What is being asked: For the string "Abuso", search the entries below and copy every line where it appears.

═════ Records supplied

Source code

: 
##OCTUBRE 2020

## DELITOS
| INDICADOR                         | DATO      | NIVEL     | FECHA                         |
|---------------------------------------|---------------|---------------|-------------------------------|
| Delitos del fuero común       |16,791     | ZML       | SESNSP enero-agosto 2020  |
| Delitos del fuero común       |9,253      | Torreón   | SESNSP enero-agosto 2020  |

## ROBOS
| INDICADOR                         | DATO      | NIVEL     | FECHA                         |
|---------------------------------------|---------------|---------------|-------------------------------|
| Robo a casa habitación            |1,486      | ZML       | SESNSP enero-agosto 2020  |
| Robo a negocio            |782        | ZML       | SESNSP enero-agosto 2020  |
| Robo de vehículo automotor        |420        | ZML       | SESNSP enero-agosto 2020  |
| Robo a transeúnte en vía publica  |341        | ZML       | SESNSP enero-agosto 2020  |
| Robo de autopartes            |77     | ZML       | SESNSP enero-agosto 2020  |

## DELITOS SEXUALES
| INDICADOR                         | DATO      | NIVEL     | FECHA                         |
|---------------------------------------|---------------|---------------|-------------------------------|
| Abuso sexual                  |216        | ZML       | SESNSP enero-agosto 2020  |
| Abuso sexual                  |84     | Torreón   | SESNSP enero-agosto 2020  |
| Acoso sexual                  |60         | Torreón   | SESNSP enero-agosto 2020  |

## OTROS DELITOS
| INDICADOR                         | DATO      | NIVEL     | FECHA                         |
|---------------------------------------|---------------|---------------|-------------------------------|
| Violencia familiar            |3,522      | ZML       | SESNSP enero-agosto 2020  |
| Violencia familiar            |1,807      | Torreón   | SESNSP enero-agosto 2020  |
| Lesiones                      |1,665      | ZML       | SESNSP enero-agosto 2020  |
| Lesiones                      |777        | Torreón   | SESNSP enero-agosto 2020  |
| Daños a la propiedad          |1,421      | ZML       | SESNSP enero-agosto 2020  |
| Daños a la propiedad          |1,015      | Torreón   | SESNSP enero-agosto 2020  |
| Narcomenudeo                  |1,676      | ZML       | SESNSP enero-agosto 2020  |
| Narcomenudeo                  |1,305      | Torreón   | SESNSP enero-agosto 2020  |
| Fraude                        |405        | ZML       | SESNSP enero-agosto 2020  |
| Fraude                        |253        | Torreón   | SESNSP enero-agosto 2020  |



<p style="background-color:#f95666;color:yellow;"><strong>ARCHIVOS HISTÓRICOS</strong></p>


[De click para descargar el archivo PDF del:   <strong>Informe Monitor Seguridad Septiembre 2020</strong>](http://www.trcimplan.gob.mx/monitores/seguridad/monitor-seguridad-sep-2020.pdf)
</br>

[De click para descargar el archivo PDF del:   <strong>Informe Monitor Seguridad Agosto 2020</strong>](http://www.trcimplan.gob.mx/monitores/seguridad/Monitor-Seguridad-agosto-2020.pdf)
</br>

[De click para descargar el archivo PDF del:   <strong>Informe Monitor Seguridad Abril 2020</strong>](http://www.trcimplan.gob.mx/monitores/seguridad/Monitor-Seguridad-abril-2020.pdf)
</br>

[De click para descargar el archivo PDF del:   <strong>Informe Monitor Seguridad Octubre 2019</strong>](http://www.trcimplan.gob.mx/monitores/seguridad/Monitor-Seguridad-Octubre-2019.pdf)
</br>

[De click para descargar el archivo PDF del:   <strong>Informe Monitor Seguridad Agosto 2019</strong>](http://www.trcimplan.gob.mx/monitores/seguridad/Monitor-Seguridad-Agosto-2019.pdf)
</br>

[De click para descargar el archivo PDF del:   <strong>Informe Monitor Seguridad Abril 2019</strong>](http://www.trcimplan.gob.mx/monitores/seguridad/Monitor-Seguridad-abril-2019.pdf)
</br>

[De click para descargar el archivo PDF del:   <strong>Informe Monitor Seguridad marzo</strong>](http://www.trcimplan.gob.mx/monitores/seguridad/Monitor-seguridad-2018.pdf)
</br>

══════════

Your response:
| Abuso sexual                  |216        | ZML       | SESNSP enero-agosto 2020  |
| Abuso sexual                  |84     | Torreón   | SESNSP enero-agosto 2020  |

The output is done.